▶ _What you have to do_: In the material below, begin at the line that has "Bid is valid", stop after the line that has "Riemann Hypothesis as", and transcribe those lines exactly, without pictures.

▶ _Data supplied_:

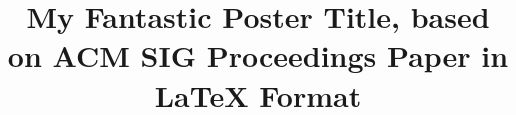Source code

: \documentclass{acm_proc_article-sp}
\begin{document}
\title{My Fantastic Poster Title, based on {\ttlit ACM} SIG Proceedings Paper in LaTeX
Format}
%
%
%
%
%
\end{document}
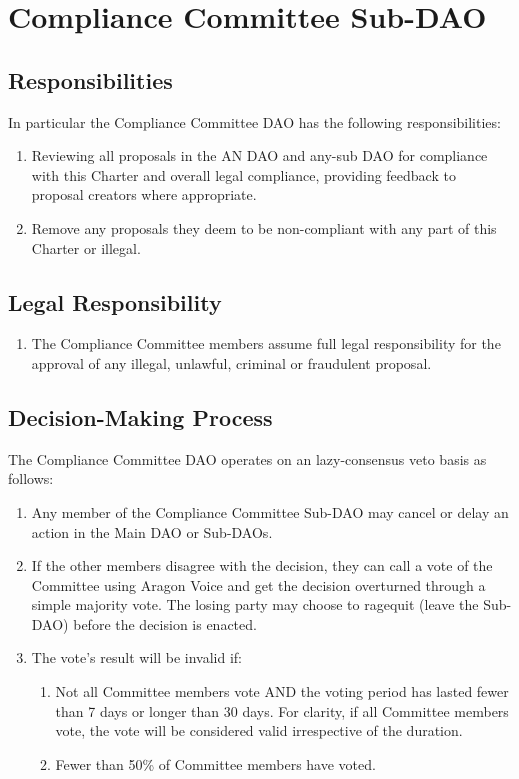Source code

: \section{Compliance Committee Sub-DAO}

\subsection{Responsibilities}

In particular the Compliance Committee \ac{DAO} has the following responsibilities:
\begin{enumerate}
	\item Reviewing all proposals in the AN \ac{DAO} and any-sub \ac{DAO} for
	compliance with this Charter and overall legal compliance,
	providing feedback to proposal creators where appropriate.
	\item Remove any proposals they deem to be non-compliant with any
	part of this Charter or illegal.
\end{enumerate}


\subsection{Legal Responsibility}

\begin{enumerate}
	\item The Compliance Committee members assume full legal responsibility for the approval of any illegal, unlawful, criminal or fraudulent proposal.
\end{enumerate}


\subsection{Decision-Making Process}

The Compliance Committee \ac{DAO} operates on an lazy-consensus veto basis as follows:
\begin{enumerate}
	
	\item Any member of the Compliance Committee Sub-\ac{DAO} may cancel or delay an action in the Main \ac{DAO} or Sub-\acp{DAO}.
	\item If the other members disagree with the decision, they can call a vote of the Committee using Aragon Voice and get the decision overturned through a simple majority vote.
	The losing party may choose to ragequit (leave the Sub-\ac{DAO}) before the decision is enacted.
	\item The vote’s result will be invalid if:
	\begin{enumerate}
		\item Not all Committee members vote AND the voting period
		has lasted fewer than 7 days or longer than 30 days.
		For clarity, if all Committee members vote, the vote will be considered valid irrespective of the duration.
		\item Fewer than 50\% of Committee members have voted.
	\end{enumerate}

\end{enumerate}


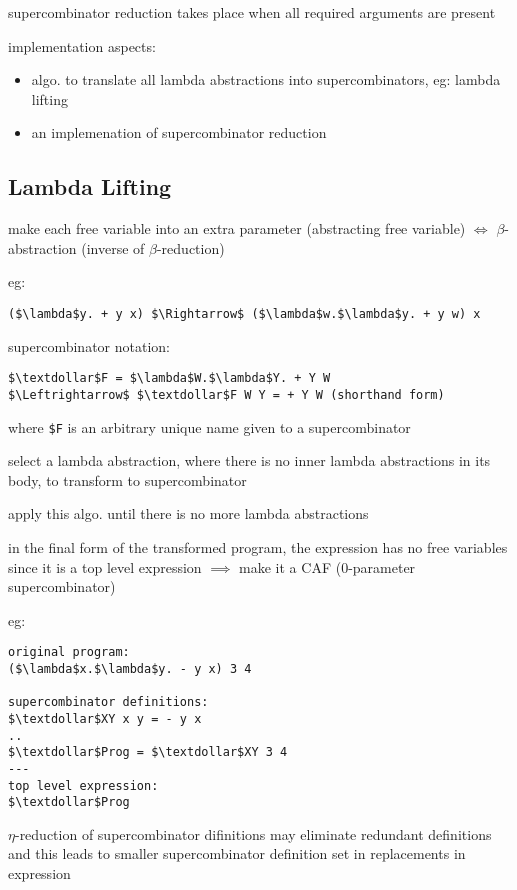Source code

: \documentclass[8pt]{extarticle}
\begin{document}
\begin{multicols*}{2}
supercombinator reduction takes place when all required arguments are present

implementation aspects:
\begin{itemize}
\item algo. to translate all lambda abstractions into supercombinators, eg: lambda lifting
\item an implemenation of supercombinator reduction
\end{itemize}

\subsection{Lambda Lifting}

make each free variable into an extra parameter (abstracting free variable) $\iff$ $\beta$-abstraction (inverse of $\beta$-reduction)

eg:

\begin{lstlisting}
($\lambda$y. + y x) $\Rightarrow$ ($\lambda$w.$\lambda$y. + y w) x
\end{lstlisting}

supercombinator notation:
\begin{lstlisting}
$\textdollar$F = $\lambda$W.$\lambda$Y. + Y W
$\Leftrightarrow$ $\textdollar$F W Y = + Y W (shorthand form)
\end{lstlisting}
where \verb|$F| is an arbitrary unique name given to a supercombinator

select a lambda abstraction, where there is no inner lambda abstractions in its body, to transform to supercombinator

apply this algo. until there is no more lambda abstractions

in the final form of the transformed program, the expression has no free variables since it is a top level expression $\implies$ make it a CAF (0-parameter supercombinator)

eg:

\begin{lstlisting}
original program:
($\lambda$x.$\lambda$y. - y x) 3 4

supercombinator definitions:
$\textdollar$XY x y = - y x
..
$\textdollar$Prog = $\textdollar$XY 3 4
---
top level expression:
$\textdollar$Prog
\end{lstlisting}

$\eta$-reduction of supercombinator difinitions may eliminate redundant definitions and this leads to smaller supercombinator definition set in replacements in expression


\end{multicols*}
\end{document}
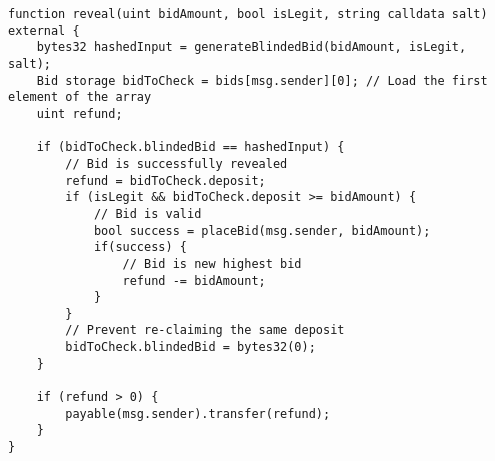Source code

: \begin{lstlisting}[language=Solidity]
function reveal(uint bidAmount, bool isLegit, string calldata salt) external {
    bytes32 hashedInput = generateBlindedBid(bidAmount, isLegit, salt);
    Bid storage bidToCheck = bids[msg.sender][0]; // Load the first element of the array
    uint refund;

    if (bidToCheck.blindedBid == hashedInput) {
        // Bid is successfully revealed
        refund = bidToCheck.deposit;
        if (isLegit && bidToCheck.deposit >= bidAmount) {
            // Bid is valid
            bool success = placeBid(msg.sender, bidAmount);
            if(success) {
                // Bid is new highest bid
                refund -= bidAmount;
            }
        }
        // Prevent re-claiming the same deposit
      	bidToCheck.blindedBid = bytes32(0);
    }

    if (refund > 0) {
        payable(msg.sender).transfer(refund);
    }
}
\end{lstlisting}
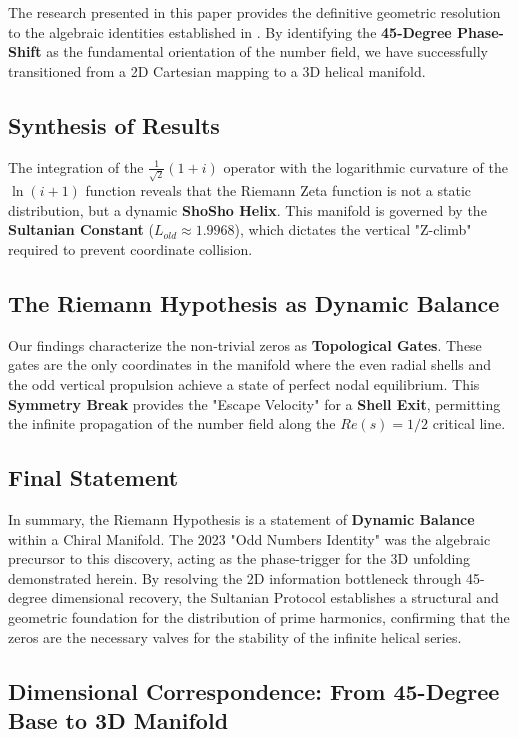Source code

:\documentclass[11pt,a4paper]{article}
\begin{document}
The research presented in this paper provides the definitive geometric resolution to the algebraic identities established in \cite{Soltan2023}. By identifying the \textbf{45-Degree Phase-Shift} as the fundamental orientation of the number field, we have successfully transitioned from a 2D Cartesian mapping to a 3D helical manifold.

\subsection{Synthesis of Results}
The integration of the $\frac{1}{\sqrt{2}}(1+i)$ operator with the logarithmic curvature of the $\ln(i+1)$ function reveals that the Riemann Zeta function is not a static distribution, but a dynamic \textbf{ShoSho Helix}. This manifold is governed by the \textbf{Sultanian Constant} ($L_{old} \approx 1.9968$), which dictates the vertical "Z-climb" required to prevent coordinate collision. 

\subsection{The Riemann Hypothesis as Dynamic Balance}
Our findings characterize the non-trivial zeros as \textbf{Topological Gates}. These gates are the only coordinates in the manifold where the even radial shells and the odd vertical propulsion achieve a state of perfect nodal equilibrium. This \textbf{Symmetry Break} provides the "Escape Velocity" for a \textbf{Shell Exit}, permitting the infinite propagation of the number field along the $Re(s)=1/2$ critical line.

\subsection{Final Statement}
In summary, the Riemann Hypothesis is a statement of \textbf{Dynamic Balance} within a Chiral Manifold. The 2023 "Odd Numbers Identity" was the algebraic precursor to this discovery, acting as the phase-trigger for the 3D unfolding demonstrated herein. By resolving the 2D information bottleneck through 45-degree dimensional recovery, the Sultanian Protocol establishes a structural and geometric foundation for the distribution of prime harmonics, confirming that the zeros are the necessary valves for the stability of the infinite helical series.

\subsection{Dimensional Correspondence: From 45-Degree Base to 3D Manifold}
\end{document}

▶ _Output for this task_:
            // Bid is valid
            bool success = placeBid(msg.sender, bidAmount);
            if(success) {
                // Bid is new highest bid
                refund -= bidAmount;
            }
        }
        // Prevent re-claiming the same deposit
      	bidToCheck.blindedBid = bytes32(0);
    }

    if (refund > 0) {
        payable(msg.sender).transfer(refund);
    }
}
\end{lstlisting}
Source code

:\documentclass[11pt,a4paper]{article}
\begin{document}
The research presented in this paper provides the definitive geometric resolution to the algebraic identities established in \cite{Soltan2023}. By identifying the \textbf{45-Degree Phase-Shift} as the fundamental orientation of the number field, we have successfully transitioned from a 2D Cartesian mapping to a 3D helical manifold.

\subsection{Synthesis of Results}
The integration of the $\frac{1}{\sqrt{2}}(1+i)$ operator with the logarithmic curvature of the $\ln(i+1)$ function reveals that the Riemann Zeta function is not a static distribution, but a dynamic \textbf{ShoSho Helix}. This manifold is governed by the \textbf{Sultanian Constant} ($L_{old} \approx 1.9968$), which dictates the vertical "Z-climb" required to prevent coordinate collision. 

\subsection{The Riemann Hypothesis as Dynamic Balance}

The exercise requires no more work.